County in Florida, United States

Hamilton County is a county located in the north central portion of the U.S. state of Florida. As of the 2020 census, the population was 14,004, down from 14,799 at the 2010 census. Its county seat is Jasper.

==History==
Hamilton County was created in 1827 from portions of Jefferson County. It was named for Alexander Hamilton, first United States Secretary of the Treasury.

==Geography==
According to the U.S. Census Bureau, the county has a total area of 519 sqmi, of which 514 sqmi is land and 5.3 sqmi (1.0%) is water. It is the only county in Florida entirely north of Interstate 10.

Hamilton County is the only county in Florida that is not connected to Florida by land. This is due to it being separated from neighboring Florida counties by river (the Suwannee and the Withlacoochee rivers). It does, however, touch Georgia via land.

===Adjacent counties===
- Echols County, Georgia - north
- Columbia County - east
- Suwannee County - south
- Madison County - west
- Lowndes County, Georgia - northwest

===Railroads===
The main railroad line through Hamilton County is the Norfolk Southern Railway's Navair District (originally the Georgia Southern and Florida Railway), which runs mostly in close proximity to US 41 from Lake City across a bridge over the Suwannee River and the Columbia-Hamilton County Line southeast of White Plains to the Florida-Georgia State Line northwest of Jennings. A former section of the Atlantic Coast Line Railroad's DuPont—Lakeland Line survives as a rail trail in Jasper.

==Demographics==

Historical population
| Census | Pop. | Note | %± |
| 1830 | 553 |  | — |
| 1840 | 1,464 |  | 164.7% |
| 1850 | 2,511 |  | 71.5% |
| 1860 | 4,154 |  | 65.4% |
| 1870 | 5,749 |  | 38.4% |
| 1880 | 6,790 |  | 18.1% |
| 1890 | 8,507 |  | 25.3% |
| 1900 | 11,881 |  | 39.7% |
| 1910 | 11,825 |  | −0.5% |
| 1920 | 9,873 |  | −16.5% |
| 1930 | 9,454 |  | −4.2% |
| 1940 | 9,778 |  | 3.4% |
| 1950 | 8,981 |  | −8.2% |
| 1960 | 7,705 |  | −14.2% |
| 1970 | 7,787 |  | 1.1% |
| 1980 | 8,761 |  | 12.5% |
| 1990 | 10,930 |  | 24.8% |
| 2000 | 13,327 |  | 21.9% |
| 2010 | 14,799 |  | 11.0% |
| 2020 | 14,004 |  | −5.4% |
| 2025 (est.) | 14,180 | Increase | 1.3% |
U.S. Decennial Census 1790-1960 1900-1990 1990-2000 2010-2019

===2020 census===
As of the 2020 census, the Hamilton County had a population of 14,004. There were 4,690 households and 3,072 families. The population density was 27.2 per square mile (10.5/km^{2}). There were 5,596 housing units at an average density of 10.9 per square mile (4.2/km^{2}).

The median age was 43.0 years; 19.1% of residents were under the age of 18, 7.0% were from 18 to 24, 26.4% were from 25 to 44, 28.6% were from 45 to 64, and 18.9% were 65 years of age or older. For every 100 females there were 136.2 males, and for every 100 females age 18 and over there were 143.2 males age 18 and over.
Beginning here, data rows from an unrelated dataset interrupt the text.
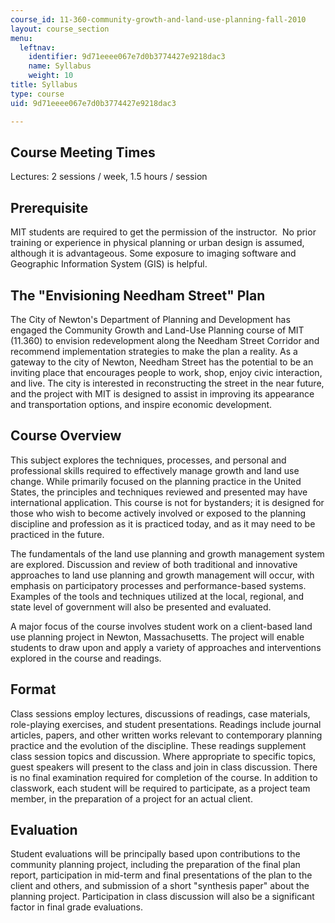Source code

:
```yaml
---
course_id: 11-360-community-growth-and-land-use-planning-fall-2010
layout: course_section
menu:
  leftnav:
    identifier: 9d71eeee067e7d0b3774427e9218dac3
    name: Syllabus
    weight: 10
title: Syllabus
type: course
uid: 9d71eeee067e7d0b3774427e9218dac3

---
```


Course Meeting Times
--------------------

Lectures: 2 sessions / week, 1.5 hours / session

Prerequisite
------------

MIT students are required to get the permission of the instructor.  No prior training or experience in physical planning or urban design is assumed, although it is advantageous. Some exposure to imaging software and Geographic Information System (GIS) is helpful.

The "Envisioning Needham Street" Plan
-------------------------------------

The City of Newton's Department of Planning and Development has engaged the Community Growth and Land-Use Planning course of MIT (11.360) to envision redevelopment along the Needham Street Corridor and recommend implementation strategies to make the plan a reality. As a gateway to the city of Newton, Needham Street has the potential to be an inviting place that encourages people to work, shop, enjoy civic interaction, and live. The city is interested in reconstructing the street in the near future, and the project with MIT is designed to assist in improving its appearance and transportation options, and inspire economic development.

Course Overview
---------------

This subject explores the techniques, processes, and personal and professional skills required to effectively manage growth and land use change. While primarily focused on the planning practice in the United States, the principles and techniques reviewed and presented may have international application. This course is not for bystanders; it is designed for those who wish to become actively involved or exposed to the planning discipline and profession as it is practiced today, and as it may need to be practiced in the future.

The fundamentals of the land use planning and growth management system are explored. Discussion and review of both traditional and innovative approaches to land use planning and growth management will occur, with emphasis on participatory processes and performance-based systems. Examples of the tools and techniques utilized at the local, regional, and state level of government will also be presented and evaluated.

A major focus of the course involves student work on a client-based land use planning project in Newton, Massachusetts. The project will enable students to draw upon and apply a variety of approaches and interventions explored in the course and readings.

Format
------

Class sessions employ lectures, discussions of readings, case materials, role-playing exercises, and student presentations. Readings include journal articles, papers, and other written works relevant to contemporary planning practice and the evolution of the discipline. These readings supplement class session topics and discussion. Where appropriate to specific topics, guest speakers will present to the class and join in class discussion. There is no final examination required for completion of the course. In addition to classwork, each student will be required to participate, as a project team member, in the preparation of a project for an actual client.

Evaluation
----------

Student evaluations will be principally based upon contributions to the community planning project, including the preparation of the final plan report, participation in mid-term and final presentations of the plan to the client and others, and submission of a short "synthesis paper" about the planning project. Participation in class discussion will also be a significant factor in final grade evaluations.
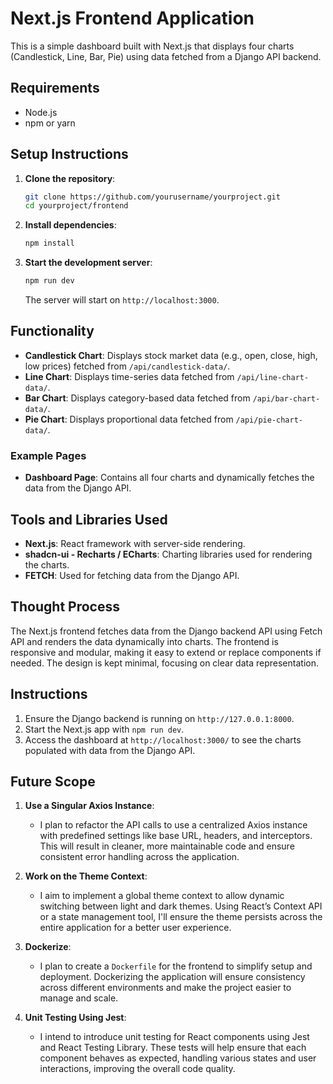 # Next.js Frontend Application

This is a simple dashboard built with Next.js that displays four charts (Candlestick, Line, Bar, Pie) using data fetched from a Django API backend.

## Requirements

- Node.js
- npm or yarn

## Setup Instructions

1. **Clone the repository**:

   ```bash
   git clone https://github.com/yourusername/yourproject.git
   cd yourproject/frontend
   ```

2. **Install dependencies**:

   ```bash
   npm install
   ```

3. **Start the development server**:

   ```bash
   npm run dev
   ```

   The server will start on `http://localhost:3000`.

## Functionality

- **Candlestick Chart**: Displays stock market data (e.g., open, close, high, low prices) fetched from `/api/candlestick-data/`.
- **Line Chart**: Displays time-series data fetched from `/api/line-chart-data/`.
- **Bar Chart**: Displays category-based data fetched from `/api/bar-chart-data/`.
- **Pie Chart**: Displays proportional data fetched from `/api/pie-chart-data/`.

### Example Pages

- **Dashboard Page**: Contains all four charts and dynamically fetches the data from the Django API.

## Tools and Libraries Used

- **Next.js**: React framework with server-side rendering.
- **shadcn-ui - Recharts / ECharts**: Charting libraries used for rendering the charts.
- **FETCH**: Used for fetching data from the Django API.

## Thought Process

The Next.js frontend fetches data from the Django backend API using Fetch API and renders the data dynamically into charts. The frontend is responsive and modular, making it easy to extend or replace components if needed. The design is kept minimal, focusing on clear data representation.

## Instructions

1. Ensure the Django backend is running on `http://127.0.0.1:8000`.
2. Start the Next.js app with `npm run dev`.
3. Access the dashboard at `http://localhost:3000/` to see the charts populated with data from the Django API.

## Future Scope

1. **Use a Singular Axios Instance**:

   - I plan to refactor the API calls to use a centralized Axios instance with predefined settings like base URL, headers, and interceptors. This will result in cleaner, more maintainable code and ensure consistent error handling across the application.

2. **Work on the Theme Context**:

   - I aim to implement a global theme context to allow dynamic switching between light and dark themes. Using React’s Context API or a state management tool, I'll ensure the theme persists across the entire application for a better user experience.

3. **Dockerize**:

   - I plan to create a `Dockerfile` for the frontend to simplify setup and deployment. Dockerizing the application will ensure consistency across different environments and make the project easier to manage and scale.

4. **Unit Testing Using Jest**:
   - I intend to introduce unit testing for React components using Jest and React Testing Library. These tests will help ensure that each component behaves as expected, handling various states and user interactions, improving the overall code quality.
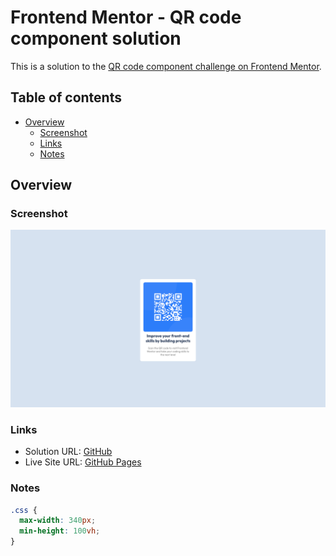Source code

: # Frontend Mentor - QR code component solution

This is a solution to the [QR code component challenge on Frontend Mentor](https://www.frontendmentor.io/challenges/qr-code-component-iux_sIO_H).

## Table of contents

- [Overview](#overview)
  - [Screenshot](#screenshot)
  - [Links](#links)
  - [Notes](#notes)

## Overview

### Screenshot

![QR code to frontendmentor.io](./screenshot.png)

### Links

- Solution URL: [GitHub](https://github.com/wingedotter5/qr-code-component)
- Live Site URL: [GitHub Pages](https://wingedotter5.github.io/qr-code-component)

### Notes

```css
.css {
  max-width: 340px;
  min-height: 100vh;
}
```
The racial makeup was 57.33% (8,028) white or European American (54.51% non-Hispanic white), 31.97% (4,477) black or African-American, 0.41% (58) Native American or Alaska Native, 0.31% (43) Asian, 0.0% (0) Pacific Islander or Native Hawaiian, 5.06% (709) from other races, and 4.92% (689) from two or more races. Hispanic or Latino of any race was 10.39% (1,455) of the population.

<0.1% of residents lived in urban areas, while 100.0% lived in rural areas.

Of the 4,690 households, 29.1% had children under the age of 18 living in them, 41.2% were married-couple households, 21.4% were households with a male householder and no spouse or partner present, and 31.2% were households with a female householder and no spouse or partner present. About 29.3% of all households were made up of individuals and 14.7% had someone living alone who was 65 years of age or older.

There were 5,596 housing units, of which 16.2% were vacant. Among occupied housing units, 72.9% were owner-occupied and 27.1% were renter-occupied. The homeowner vacancy rate was 1.8% and the rental vacancy rate was 8.1%.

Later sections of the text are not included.